WHAT THIS TASK INVOLVES => Could you set down the lines below, from the one containing "[mshehu@pc-tbed-felix-15 ~]$ lsmem" through the final line, exactly as written?

Stored data =>
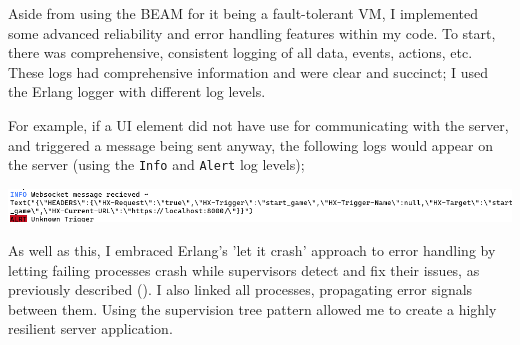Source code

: \documentclass[]{final}
\begin{document}
Aside from using the BEAM for it being a fault-tolerant VM, I implemented some
advanced reliability and error handling features within my code. To start, there
was comprehensive, consistent logging of all data, events, actions, etc. These
logs had comprehensive information and were clear and succinct; I used the
Erlang logger with different log levels.%

For example, if a UI element did not have use for communicating with the server,
and triggered a message being sent anyway, the following logs would appear on the
server (using the \lstinline|Info| and \lstinline|Alert| log levels);

\includegraphics[width=\linewidth]{unknown_trigger_alert.png}

As well as this, I embraced Erlang's 'let it crash' approach to error
handling by letting failing processes crash while supervisors detect and
fix their issues, as previously described {\hypersetup{linkcolor=teal}(\pageref{faultErlang})}.
I also linked all processes, propagating error signals between them.
Using the supervision tree pattern allowed me to create a highly resilient \cite{noauthor_gleam-otp-design-principals/gleam-otp-design-principals.org_nodate}
server application.
\end{document}
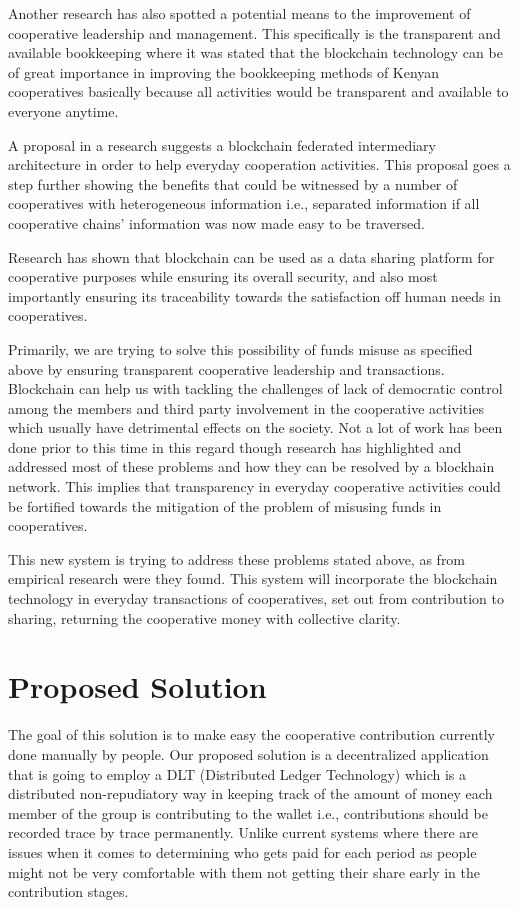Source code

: \documentclass{article}
\begin{document}
Another research has also spotted a potential means to the improvement of cooperative leadership and management. This specifically is the transparent and available bookkeeping where it was stated that the blockchain technology can be of great importance in improving the bookkeeping methods of Kenyan cooperatives basically because all activities would be transparent and available to everyone anytime. \cite{mitch_national}

A proposal in a research suggests a blockchain federated intermediary architecture in order to help everyday cooperation activities. This proposal goes a step further showing the benefits that could be witnessed by a number of cooperatives with heterogeneous information i.e., separated information if all cooperative chains' information was now made easy to be traversed. \cite{ieee_s8637578} 

Research has shown that blockchain can be used as a data sharing platform for cooperative purposes while ensuring its overall security, and also most importantly ensuring its traceability towards the satisfaction off human needs in cooperatives. \cite{alma991019580288704436, proquest2282979983} 

Primarily, we are trying to solve this possibility of funds misuse as specified above by ensuring transparent cooperative leadership and transactions. Blockchain can help us with tackling the challenges of lack of democratic control among the members and third party involvement in the cooperative activities which usually have detrimental effects on the society.
Not a lot of work has been done prior to this time in this regard though research has highlighted and addressed most of these problems and how they can be resolved by a blockhain network. This implies that transparency in everyday cooperative activities could be fortified towards the mitigation of the problem of misusing funds in cooperatives.

This new system is trying to address these problems stated above, as from empirical research were they found. This system will incorporate the blockchain technology in everyday transactions of cooperatives, set out from contribution to sharing, returning the cooperative money with collective clarity.

\section{Proposed Solution}
The goal of this solution is to make easy the cooperative contribution currently done manually by people. Our proposed solution is a decentralized application that is going to employ a DLT (Distributed Ledger Technology) which is a distributed non-repudiatory way in keeping track of the amount of money each member of the group is contributing to the wallet i.e., contributions should be recorded trace by trace permanently. Unlike current systems where there are issues when it comes to determining who gets paid for each period as people might not be very comfortable with them not getting their share early in the contribution stages. 
\end{document}
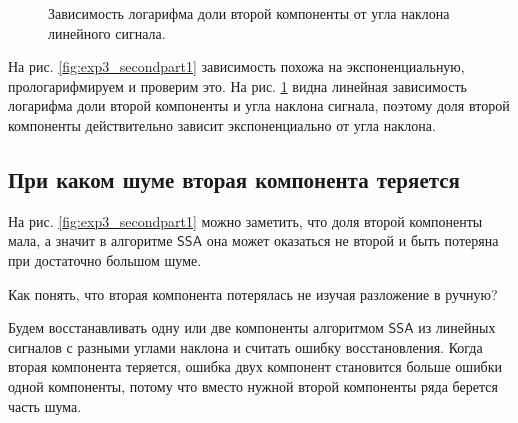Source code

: \documentclass[specialist, substylefile = spbureport.rtx,
    subf,href,colorlinks=true, 12pt]{disser}
\newcommand{\SSA}{\mathsf{SSA}}
\begin{document}
\begin{figure}[h]
\begin{minipage}{.45\textwidth}
            \caption{Зависимость логарифма доли второй компоненты от угла наклона линейного сигнала.}
            \label{fig:exp3_secondpart2}
            \end{minipage}
        \end{figure}

        



        На рис. \ref{fig:exp3_secondpart1} зависимость похожа на экспоненциальную, прологарифмируем и проверим это.
        На рис. \ref{fig:exp3_secondpart2} видна линейная зависимость логарифма доли второй компоненты и угла наклона сигнала, поэтому доля второй компоненты действительно зависит экспоненциально от угла наклона.

    \subsection{При каком шуме вторая компонента теряется}
        На рис. \ref{fig:exp3_secondpart1} можно заметить, что доля второй компоненты мала, а значит в алгоритме $\SSA$ она может оказаться не второй и быть потеряна при достаточно большом шуме.

        Как понять, что вторая компонента потерялась не изучая разложение в ручную?
        
        Будем восстанавливать одну или две компоненты алгоритмом $\SSA$ из линейных сигналов с разными углами наклона и считать ошибку восстановления. Когда вторая компонента теряется, ошибка двух компонент становится больше ошибки одной компоненты, потому что вместо нужной второй компоненты ряда берется часть шума.
        
\end{document}
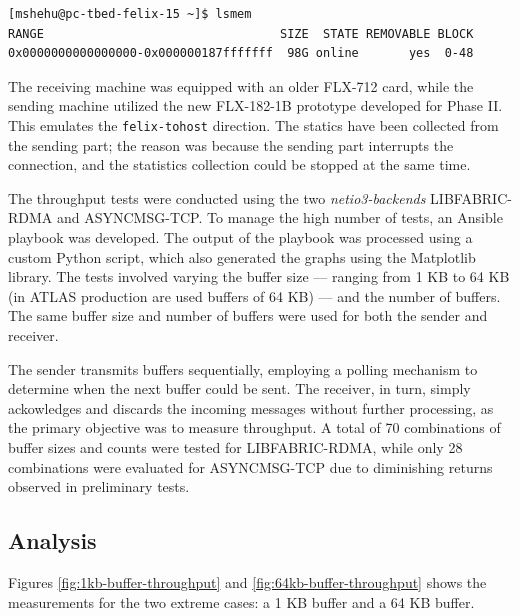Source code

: \begin{lstlisting}[caption={Memory information}, label={lst:memory}]
[mshehu@pc-tbed-felix-15 ~]$ lsmem
RANGE                                 SIZE  STATE REMOVABLE BLOCK
0x0000000000000000-0x000000187fffffff  98G online       yes  0-48
\end{lstlisting}

The receiving machine was equipped with an older FLX-712 card, while the sending machine utilized the new FLX-182-1B prototype developed for Phase II. This emulates the \texttt{felix-tohost} direction. The statics have been collected from the sending part; the reason was because the sending part interrupts the connection, and the statistics collection could be stopped at the same time.

The throughput tests were conducted using the two \textit{netio3-backends} LIBFABRIC-RDMA and ASYNCMSG-TCP. To manage the high number of tests, an Ansible \cite{ansible} playbook was developed. The output of the playbook was processed using a custom Python script, which also generated the graphs using the Matplotlib \cite{matplotlib} library. The tests involved varying the buffer size --- ranging from 1 KB to 64 KB  (in ATLAS production are used buffers of 64 KB) --- and the number of buffers. The same buffer size and number of buffers were used for both the sender and receiver. 

The sender transmits buffers sequentially, employing a polling mechanism to determine when the next buffer could be sent. The receiver, in turn, simply ackowledges and discards the incoming messages without further processing, as the primary objective was to measure throughput. A total of 70 combinations of buffer sizes and counts were tested for LIBFABRIC-RDMA, while only 28 combinations were evaluated for ASYNCMSG-TCP due to diminishing returns observed in preliminary tests.

\subsection{Analysis}

Figures \ref{fig:1kb-buffer-throughput} and \ref{fig:64kb-buffer-throughput} shows the measurements for the two extreme cases: a 1 KB buffer and a 64 KB buffer.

COMPLETED EXERCISE =>
[mshehu@pc-tbed-felix-15 ~]$ lsmem
RANGE                                 SIZE  STATE REMOVABLE BLOCK
0x0000000000000000-0x000000187fffffff  98G online       yes  0-48
\end{lstlisting}

The receiving machine was equipped with an older FLX-712 card, while the sending machine utilized the new FLX-182-1B prototype developed for Phase II. This emulates the \texttt{felix-tohost} direction. The statics have been collected from the sending part; the reason was because the sending part interrupts the connection, and the statistics collection could be stopped at the same time.

The throughput tests were conducted using the two \textit{netio3-backends} LIBFABRIC-RDMA and ASYNCMSG-TCP. To manage the high number of tests, an Ansible \cite{ansible} playbook was developed. The output of the playbook was processed using a custom Python script, which also generated the graphs using the Matplotlib \cite{matplotlib} library. The tests involved varying the buffer size --- ranging from 1 KB to 64 KB  (in ATLAS production are used buffers of 64 KB) --- and the number of buffers. The same buffer size and number of buffers were used for both the sender and receiver. 

The sender transmits buffers sequentially, employing a polling mechanism to determine when the next buffer could be sent. The receiver, in turn, simply ackowledges and discards the incoming messages without further processing, as the primary objective was to measure throughput. A total of 70 combinations of buffer sizes and counts were tested for LIBFABRIC-RDMA, while only 28 combinations were evaluated for ASYNCMSG-TCP due to diminishing returns observed in preliminary tests.

\subsection{Analysis}

Figures \ref{fig:1kb-buffer-throughput} and \ref{fig:64kb-buffer-throughput} shows the measurements for the two extreme cases: a 1 KB buffer and a 64 KB buffer.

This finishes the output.